Question: Brother Leader, thank you for being so generous with your time. This question is from the African section at the BBC. You said that the AU will develop into the united states of Africa. We would like to ask about chances for Arab unity. Allow us to express our admiration of your courage, wisdom, and your desire to achieve that unity.

The Leader: I am not sure if this is a question or a comment. Let me tell you that human history has gone through various stages. There was the stage of religions, then nationalism, then the stage of demography or material interest.

During the stage of religion, the entities are based on faith regardless of the nationality or language of its various components. This was the case with the Holy Roman Empire, the Islamic Empire, and the Ottoman Empire, etc. In the stage of nationalism, the nation states such as Italy, Germany, Turkey, Iran, were formed. Unfortunately, both those stages have gone by without the Arabs being able to achieve their unity on the basis of either faith or national origin. Now, we are at a new era; the era of demography, globalization, and common material interest. It has become difficult now to talk of a unity between Libya and Iraq or between Syria and Morocco. As African countries, Libya and Morocco will be a part of united Africa. No one can talk now about unity outside the larger African entity. Who could talk about a unity between the European Union, New Zealand, and Australia? This is not possible. Geography dictates that every region should move towards unity. Now there are the ASEAN, the Commonwealth of Independent States of the former USSR, the African Union, the EU, the USA, and Latin America that is moving towards unity. Thus the world will be divided into seven or ten large groups, unions, or mega entities that will replace states in the future. Even the number of currencies in the world will be reduced to seven or ten. There will only be the same number of central banks. This is the new shape the world is taking. It is very difficult to talk of a national unity for Arabs in this new world. I hope Arabs will respond to my invitation to join the African union and form the Arab African union. In this case, all Arabs will be united with Africa. Two thirds of the Arabs are Africans. The remaining third are in Asia in the Arabian Peninsula, the Gulf, and the Fertile Crescent. The only solution is for Arabs to join Africa. There is no rule for talk of a national or a religious unity in this day and age. The only notion that has currency now is the notion of the united demographic and material interests of the mega entities.

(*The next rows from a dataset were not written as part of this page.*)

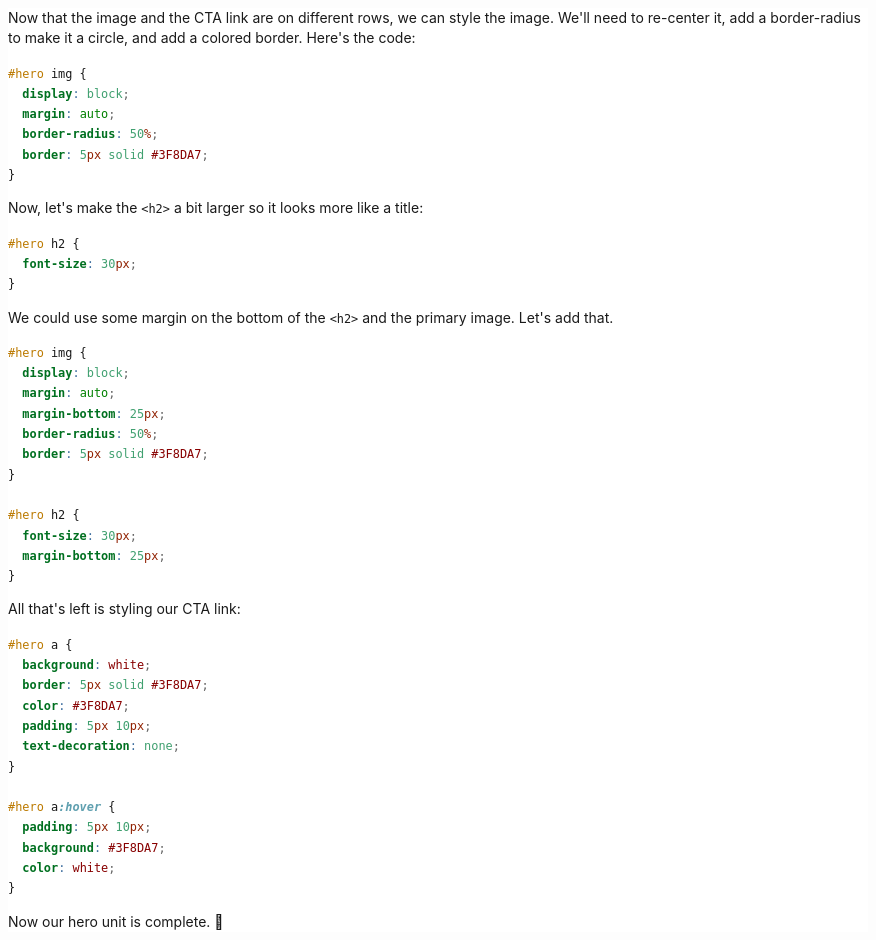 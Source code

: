 Now that the image and the CTA link are on different rows, we can style the image. We'll need to re-center it, add a border-radius to make it a circle, and add a colored border. Here's the code:

```css
#hero img {
  display: block;
  margin: auto;
  border-radius: 50%;
  border: 5px solid #3F8DA7;
}
```

Now, let's make the `<h2>` a bit larger so it looks more like a title:

```css
#hero h2 {
  font-size: 30px;
}
```

We could use some margin on the bottom of the `<h2>` and the primary image. Let's add that.

```css
#hero img {
  display: block;
  margin: auto;
  margin-bottom: 25px;
  border-radius: 50%;
  border: 5px solid #3F8DA7;
}

#hero h2 {
  font-size: 30px;
  margin-bottom: 25px;
}
```

All that's left is styling our CTA link:

```css
#hero a {
  background: white;
  border: 5px solid #3F8DA7;
  color: #3F8DA7;
  padding: 5px 10px;
  text-decoration: none;
}

#hero a:hover {
  padding: 5px 10px;
  background: #3F8DA7;
  color: white;
}
```

Now our hero unit is complete. 🎉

Question: Brother Leader, you have stood courageously against dictatorship. You have called for a free world from which all would benefit. How do you see the situation in Iraq and what America is doing there?

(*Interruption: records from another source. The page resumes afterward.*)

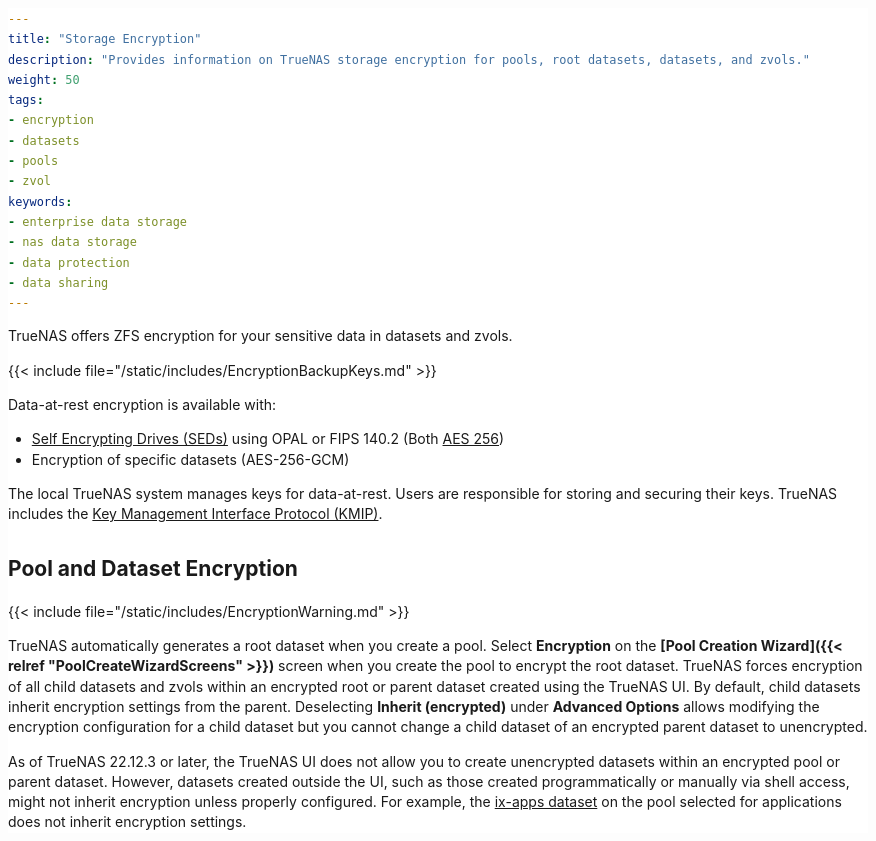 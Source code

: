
 ```yaml
---
title: "Storage Encryption"
description: "Provides information on TrueNAS storage encryption for pools, root datasets, datasets, and zvols."
weight: 50
tags:
- encryption
- datasets
- pools
- zvol
keywords:
- enterprise data storage 
- nas data storage
- data protection
- data sharing
---
```


TrueNAS offers ZFS encryption for your sensitive data in datasets and zvols.

{{< include file="/static/includes/EncryptionBackupKeys.md" >}}

Data-at-rest encryption is available with:

+ [Self Encrypting Drives (SEDs)](https://www.snia.org/sites/default/education/tutorials/2009/fall/security/MichaelWillett-Self_Encrypting_Drives-FINAL.pdf) using OPAL or FIPS 140.2 (Both [AES 256](https://csrc.nist.gov/projects/cryptographic-standards-and-guidelines/archived-crypto-projects/aes-development))
+ Encryption of specific datasets (AES-256-GCM)

The local TrueNAS system manages keys for data-at-rest.
Users are responsible for storing and securing their keys.
TrueNAS includes the [Key Management Interface Protocol (KMIP)](https://docs.oasis-open.org/kmip/spec/v1.1/os/kmip-spec-v1.1-os.html).

## Pool and Dataset Encryption

{{< include file="/static/includes/EncryptionWarning.md" >}}

TrueNAS automatically generates a root dataset when you create a pool.
Select **Encryption** on the **[Pool Creation Wizard]({{< relref "PoolCreateWizardScreens" >}})** screen when you create the pool to encrypt the root dataset.
TrueNAS forces encryption of all child datasets and zvols within an encrypted root or parent dataset created using the TrueNAS UI.
By default, child datasets inherit encryption settings from the parent.
Deselecting **Inherit (encrypted)** under **Advanced Options** allows modifying the encryption configuration for a child dataset but you cannot change a child dataset of an encrypted parent dataset to unencrypted.

As of TrueNAS 22.12.3 or later, the TrueNAS UI does not allow you to create unencrypted datasets within an encrypted pool or parent dataset.
However, datasets created outside the UI, such as those created programmatically or manually via shell access, might not inherit encryption unless properly configured.
For example, the [ix-apps dataset](https://www.truenas.com/docs/truenasapps/) on the pool selected for applications does not inherit encryption settings.
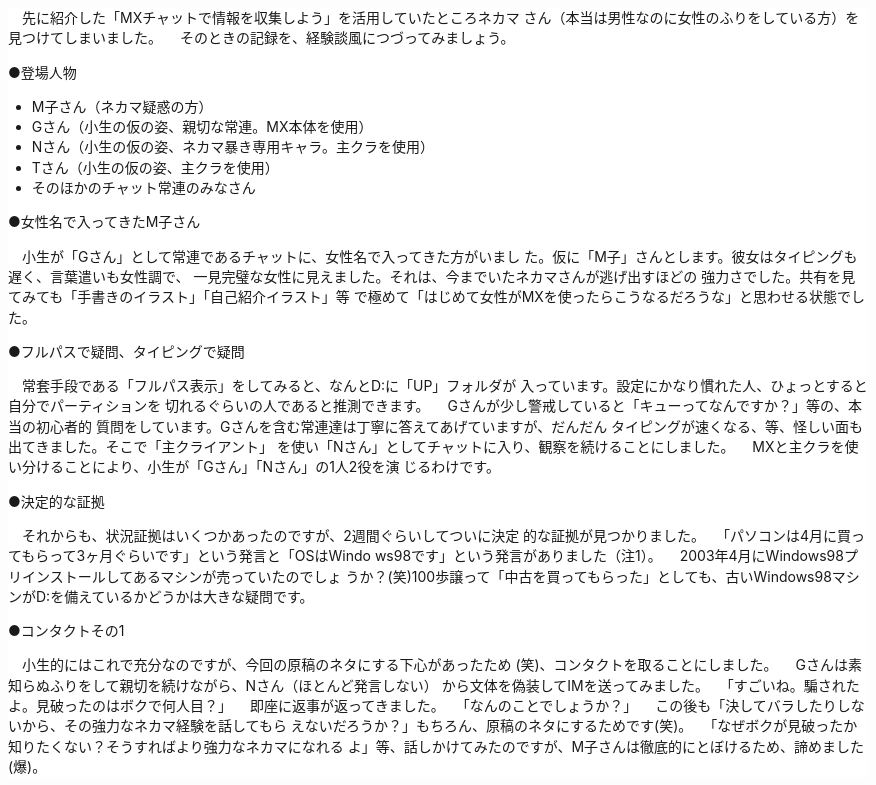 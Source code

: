 　先に紹介した「MXチャットで情報を収集しよう」を活用していたところネカマ
さん（本当は男性なのに女性のふりをしている方）を見つけてしまいました。
　そのときの記録を、経験談風につづってみましょう。

●登場人物

  - M子さん（ネカマ疑惑の方）
  - Gさん（小生の仮の姿、親切な常連。MX本体を使用）
  - Nさん（小生の仮の姿、ネカマ暴き専用キャラ。主クラを使用）
  - Tさん（小生の仮の姿、主クラを使用）
  - そのほかのチャット常連のみなさん

●女性名で入ってきたM子さん

　小生が「Gさん」として常連であるチャットに、女性名で入ってきた方がいまし
た。仮に「M子」さんとします。彼女はタイピングも遅く、言葉遣いも女性調で、
一見完璧な女性に見えました。それは、今までいたネカマさんが逃げ出すほどの
強力さでした。共有を見てみても「手書きのイラスト」「自己紹介イラスト」等
で極めて「はじめて女性がMXを使ったらこうなるだろうな」と思わせる状態でし
た。

●フルパスで疑問、タイピングで疑問

　常套手段である「フルパス表示」をしてみると、なんとD:に「UP」フォルダが
入っています。設定にかなり慣れた人、ひょっとすると自分でパーティションを
切れるぐらいの人であると推測できます。
　Gさんが少し警戒していると「キューってなんですか？」等の、本当の初心者的
質問をしています。Gさんを含む常連達は丁寧に答えてあげていますが、だんだん
タイピングが速くなる、等、怪しい面も出てきました。そこで「主クライアント」
を使い「Nさん」としてチャットに入り、観察を続けることにしました。
　MXと主クラを使い分けることにより、小生が「Gさん」「Nさん」の1人2役を演
じるわけです。

●決定的な証拠

　それからも、状況証拠はいくつかあったのですが、2週間ぐらいしてついに決定
的な証拠が見つかりました。
　「パソコンは4月に買ってもらって3ヶ月ぐらいです」という発言と「OSはWindo
ws98です」という発言がありました（注1）。
　2003年4月にWindows98プリインストールしてあるマシンが売っていたのでしょ
うか？(笑)100歩譲って「中古を買ってもらった」としても、古いWindows98マシ
ンがD:を備えているかどうかは大きな疑問です。

●コンタクトその1

　小生的にはこれで充分なのですが、今回の原稿のネタにする下心があったため
(笑)、コンタクトを取ることにしました。
　Gさんは素知らぬふりをして親切を続けながら、Nさん（ほとんど発言しない）
から文体を偽装してIMを送ってみました。
　「すごいね。騙されたよ。見破ったのはボクで何人目？」
　即座に返事が返ってきました。
　「なんのことでしょうか？」
　この後も「決してバラしたりしないから、その強力なネカマ経験を話してもら
えないだろうか？」もちろん、原稿のネタにするためです(笑)。
　「なぜボクが見破ったか知りたくない？そうすればより強力なネカマになれる
よ」等、話しかけてみたのですが、M子さんは徹底的にとぼけるため、諦めました
(爆)。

The Leader: The whole world is aware of what is happening in Iraq. The world has determined its position. The invasion of Iraq was a mistake. Both the US and Britain have admitted that mistake. It is time that mistake was undone. They said they had intelligence that Iraq possessed weapons of mass destruction. Iraq was inspected, then attacked, then fragmented, and it became clear that there were no such weapons in it. They have admitted their mistake and expressed regret at having made it. This is truly regrettable. A whole people are made to suffer and a whole country is destroyed on the basis of a rumor or a lie? How could major powers that are permanent members of the Security Council act in such an extremely dangerous manner on the basis of unsubstantiated rumors and allegations? How could the world have a clear conscience when such actions are taken on such flimsy basis? Having admitted the mistake, those who made it must move back from it. The only solution is to withdraw from Iraq and to leave it to the Iraqis.

The coordinator of the Cambridge students union: Thank you Brother Leader. Thank you all for coming. Thank you all for your contributions. Above all, we thank the Brother Leader Mummar Al Qaddafi for having honored us with his presence.

The Leader: Thank you. Hope to see you again, God willing.